==== EXERCISE INPUTS

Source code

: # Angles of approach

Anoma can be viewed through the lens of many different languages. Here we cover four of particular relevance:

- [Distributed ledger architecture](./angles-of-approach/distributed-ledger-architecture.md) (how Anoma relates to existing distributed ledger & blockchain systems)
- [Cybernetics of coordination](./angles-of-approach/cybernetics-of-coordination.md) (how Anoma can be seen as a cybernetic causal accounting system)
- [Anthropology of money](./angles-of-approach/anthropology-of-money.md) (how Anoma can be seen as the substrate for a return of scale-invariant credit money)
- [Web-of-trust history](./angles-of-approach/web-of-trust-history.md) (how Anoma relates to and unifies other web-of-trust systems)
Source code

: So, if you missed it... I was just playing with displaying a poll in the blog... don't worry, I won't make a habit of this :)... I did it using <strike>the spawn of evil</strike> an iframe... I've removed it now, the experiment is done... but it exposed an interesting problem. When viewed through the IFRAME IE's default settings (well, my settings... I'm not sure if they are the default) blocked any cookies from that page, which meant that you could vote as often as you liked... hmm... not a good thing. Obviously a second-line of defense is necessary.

========

Reproduce each entry precisely, so that nothing differs from the original.

Source code

: # Angles of approach

Anoma can be viewed through the lens of many different languages. Here we cover four of particular relevance:

- [Distributed ledger architecture](./angles-of-approach/distributed-ledger-architecture.md) (how Anoma relates to existing distributed ledger & blockchain systems)
- [Cybernetics of coordination](./angles-of-approach/cybernetics-of-coordination.md) (how Anoma can be seen as a cybernetic causal accounting system)
- [Anthropology of money](./angles-of-approach/anthropology-of-money.md) (how Anoma can be seen as the substrate for a return of scale-invariant credit money)
- [Web-of-trust history](./angles-of-approach/web-of-trust-history.md) (how Anoma relates to and unifies other web-of-trust systems)
Source code

: So, if you missed it... I was just playing with displaying a poll in the blog... don't worry, I won't make a habit of this :)... I did it using <strike>the spawn of evil</strike> an iframe... I've removed it now, the experiment is done... but it exposed an interesting problem. When viewed through the IFRAME IE's default settings (well, my settings... I'm not sure if they are the default) blocked any cookies from that page, which meant that you could vote as often as you liked... hmm... not a good thing. Obviously a second-line of defense is necessary.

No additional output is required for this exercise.